■ WHAT YOU NEED TO DO ■
From the listing below, extract every line containing "period".

:: SUPPLIED INFORMATION ::

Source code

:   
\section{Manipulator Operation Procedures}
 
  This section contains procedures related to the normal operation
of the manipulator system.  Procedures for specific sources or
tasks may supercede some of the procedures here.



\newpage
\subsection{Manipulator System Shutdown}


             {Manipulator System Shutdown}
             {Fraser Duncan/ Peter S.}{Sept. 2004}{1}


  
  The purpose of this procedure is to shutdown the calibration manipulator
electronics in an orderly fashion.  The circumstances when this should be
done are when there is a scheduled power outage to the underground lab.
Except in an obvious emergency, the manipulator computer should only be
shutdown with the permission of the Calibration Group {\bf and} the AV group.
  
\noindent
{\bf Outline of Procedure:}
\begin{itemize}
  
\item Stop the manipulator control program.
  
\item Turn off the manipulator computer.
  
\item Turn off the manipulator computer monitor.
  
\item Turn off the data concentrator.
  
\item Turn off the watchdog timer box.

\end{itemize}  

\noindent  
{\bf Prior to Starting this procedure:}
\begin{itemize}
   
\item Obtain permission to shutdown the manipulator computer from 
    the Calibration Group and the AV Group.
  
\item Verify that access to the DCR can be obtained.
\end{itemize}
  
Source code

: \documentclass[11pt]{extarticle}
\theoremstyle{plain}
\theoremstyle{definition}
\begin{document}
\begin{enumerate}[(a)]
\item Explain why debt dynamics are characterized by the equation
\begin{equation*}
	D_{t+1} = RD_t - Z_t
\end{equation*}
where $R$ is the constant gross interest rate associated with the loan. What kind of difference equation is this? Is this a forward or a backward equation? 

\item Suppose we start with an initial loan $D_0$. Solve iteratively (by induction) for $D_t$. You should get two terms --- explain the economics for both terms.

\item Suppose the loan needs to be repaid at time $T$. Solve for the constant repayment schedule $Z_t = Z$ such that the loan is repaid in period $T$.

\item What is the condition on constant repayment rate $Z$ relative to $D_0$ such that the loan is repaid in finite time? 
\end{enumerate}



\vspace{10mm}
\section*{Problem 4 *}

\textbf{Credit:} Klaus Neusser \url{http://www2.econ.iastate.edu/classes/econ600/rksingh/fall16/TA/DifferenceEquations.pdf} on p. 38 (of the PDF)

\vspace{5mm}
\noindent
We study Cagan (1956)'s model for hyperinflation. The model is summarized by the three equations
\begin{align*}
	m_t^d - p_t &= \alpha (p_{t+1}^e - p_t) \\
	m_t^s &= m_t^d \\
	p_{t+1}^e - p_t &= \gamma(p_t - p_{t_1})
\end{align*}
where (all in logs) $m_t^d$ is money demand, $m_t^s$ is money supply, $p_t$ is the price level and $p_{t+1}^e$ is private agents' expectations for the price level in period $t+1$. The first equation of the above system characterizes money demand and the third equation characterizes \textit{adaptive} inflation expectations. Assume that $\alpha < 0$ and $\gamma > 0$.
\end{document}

:::

■ RESPONSE TO THIS TASK ■
\item Suppose the loan needs to be repaid at time $T$. Solve for the constant repayment schedule $Z_t = Z$ such that the loan is repaid in period $T$.
where (all in logs) $m_t^d$ is money demand, $m_t^s$ is money supply, $p_t$ is the price level and $p_{t+1}^e$ is private agents' expectations for the price level in period $t+1$. The first equation of the above system characterizes money demand and the third equation characterizes \textit{adaptive} inflation expectations. Assume that $\alpha < 0$ and $\gamma > 0$.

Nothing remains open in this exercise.